**Task prompt:** Please keep the images out and set down the data exactly as given.

--- Data extracts Enclosed Below ---

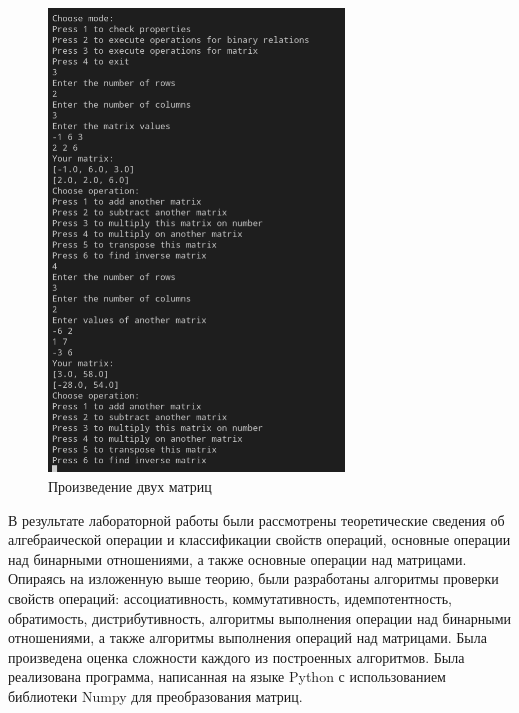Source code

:\documentclass[bachelor, och, labwork]{shiza}
\begin{document}
        \begin{figure}[H]
            \centering
            \includegraphics[width=0.7\textwidth]{photo/6.png}
            \caption{Произведение двух матриц}
        \end{figure} 
    \newpage
 
    \conclusion
    
    В результате лабораторной работы были рассмотрены теоретические сведения об алгебраической операции и классификации
    свойств операций, основные операции над бинарными отношениями, а также основные операции над матрицами. Опираясь на изложенную
    выше теорию, были разработаны алгоритмы проверки свойств операций: ассоциативность, коммутативность, идемпотентность, обратимость,
    дистрибутивность, алгоритмы выполнения операции над бинарными отношениями, а также алгоритмы выполнения операций над
    матрицами. Была произведена оценка сложности каждого из  построенных алгоритмов. Была реализована программа, написанная на языке Python
    с использованием библиотеки Numpy для преобразования матриц.
    
\end{document}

--- End of Enclosed Data extracts ---

**Solution:**
Source code

:\documentclass[bachelor, och, labwork]{shiza}
\begin{document}
        \begin{figure}[H]
            \centering
            \includegraphics[width=0.7\textwidth]{photo/6.png}
            \caption{Произведение двух матриц}
        \end{figure} 
    \newpage
 
    \conclusion
    
    В результате лабораторной работы были рассмотрены теоретические сведения об алгебраической операции и классификации
    свойств операций, основные операции над бинарными отношениями, а также основные операции над матрицами. Опираясь на изложенную
    выше теорию, были разработаны алгоритмы проверки свойств операций: ассоциативность, коммутативность, идемпотентность, обратимость,
    дистрибутивность, алгоритмы выполнения операции над бинарными отношениями, а также алгоритмы выполнения операций над
    матрицами. Была произведена оценка сложности каждого из  построенных алгоритмов. Была реализована программа, написанная на языке Python
    с использованием библиотеки Numpy для преобразования матриц.
    
\end{document}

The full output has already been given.